Extracted material>
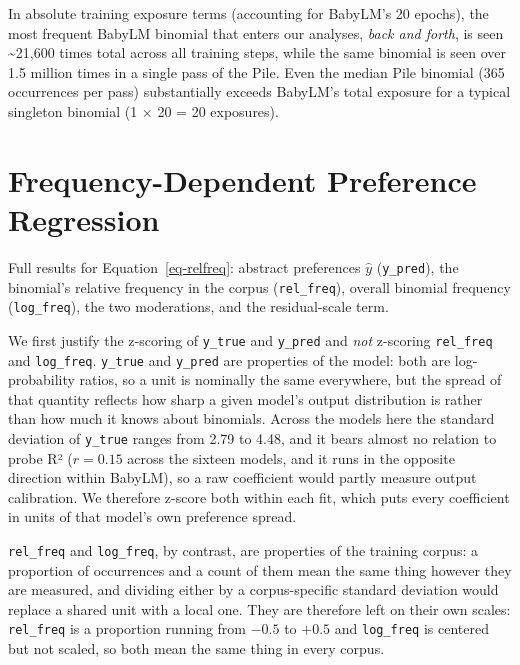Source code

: \documentclass[11pt]{article}
\begin{document}
In absolute training exposure terms (accounting for BabyLM's 20 epochs),
the most frequent BabyLM binomial that enters our analyses, \emph{back
and forth}, is seen \textasciitilde21,600 times total across all
training steps, while the same binomial is seen over 1.5 million times
in a single pass of the Pile. Even the median Pile binomial (365
occurrences per pass) substantially exceeds BabyLM's total exposure for
a typical singleton binomial (1 × 20 = 20 exposures).

\newpage

\section{Frequency-Dependent Preference
Regression}\label{sec-appendix-relfreq}

Full results for Equation~\ref{eq-relfreq}: abstract preferences
\(\hat{y}\) (\texttt{y\_pred}), the binomial's relative frequency in the
corpus (\texttt{rel\_freq}), overall binomial frequency
(\texttt{log\_freq}), the two moderations, and the residual-scale term.

We first justify the z-scoring of \texttt{y\_true} and \texttt{y\_pred}
and \emph{not} z-scoring \texttt{rel\_freq} and \texttt{log\_freq}.
\texttt{y\_true} and \texttt{y\_pred} are properties of the model: both
are log-probability ratios, so a unit is nominally the same everywhere,
but the spread of that quantity reflects how sharp a given model's
output distribution is rather than how much it knows about binomials.
Across the models here the standard deviation of \texttt{y\_true} ranges
from 2.79 to 4.48, and it bears almost no relation to probe R²
(\(r = 0.15\) across the sixteen models, and it runs in the opposite
direction within BabyLM), so a raw coefficient would partly measure
output calibration. We therefore z-score both within each fit, which
puts every coefficient in units of that model's own preference spread.

\texttt{rel\_freq} and \texttt{log\_freq}, by contrast, are properties
of the training corpus: a proportion of occurrences and a count of them
mean the same thing however they are measured, and dividing either by a
corpus-specific standard deviation would replace a shared unit with a
local one. They are therefore left on their own scales:
\texttt{rel\_freq} is a proportion running from \(-0.5\) to \(+0.5\) and
\texttt{log\_freq} is centered but not scaled, so both mean the same
thing in every corpus.

\begingroup\fontsize{7}{9}\selectfont
\end{document}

Exercise brief> Could you output every record above exactly as written, leaving out the pictures?

Solution to the problem>
Source code

: \documentclass[11pt]{article}
\begin{document}
In absolute training exposure terms (accounting for BabyLM's 20 epochs),
the most frequent BabyLM binomial that enters our analyses, \emph{back
and forth}, is seen \textasciitilde21,600 times total across all
training steps, while the same binomial is seen over 1.5 million times
in a single pass of the Pile. Even the median Pile binomial (365
occurrences per pass) substantially exceeds BabyLM's total exposure for
a typical singleton binomial (1 × 20 = 20 exposures).

\newpage

\section{Frequency-Dependent Preference
Regression}\label{sec-appendix-relfreq}

Full results for Equation~\ref{eq-relfreq}: abstract preferences
\(\hat{y}\) (\texttt{y\_pred}), the binomial's relative frequency in the
corpus (\texttt{rel\_freq}), overall binomial frequency
(\texttt{log\_freq}), the two moderations, and the residual-scale term.

We first justify the z-scoring of \texttt{y\_true} and \texttt{y\_pred}
and \emph{not} z-scoring \texttt{rel\_freq} and \texttt{log\_freq}.
\texttt{y\_true} and \texttt{y\_pred} are properties of the model: both
are log-probability ratios, so a unit is nominally the same everywhere,
but the spread of that quantity reflects how sharp a given model's
output distribution is rather than how much it knows about binomials.
Across the models here the standard deviation of \texttt{y\_true} ranges
from 2.79 to 4.48, and it bears almost no relation to probe R²
(\(r = 0.15\) across the sixteen models, and it runs in the opposite
direction within BabyLM), so a raw coefficient would partly measure
output calibration. We therefore z-score both within each fit, which
puts every coefficient in units of that model's own preference spread.

\texttt{rel\_freq} and \texttt{log\_freq}, by contrast, are properties
of the training corpus: a proportion of occurrences and a count of them
mean the same thing however they are measured, and dividing either by a
corpus-specific standard deviation would replace a shared unit with a
local one. They are therefore left on their own scales:
\texttt{rel\_freq} is a proportion running from \(-0.5\) to \(+0.5\) and
\texttt{log\_freq} is centered but not scaled, so both mean the same
thing in every corpus.

\begingroup\fontsize{7}{9}\selectfont
\end{document}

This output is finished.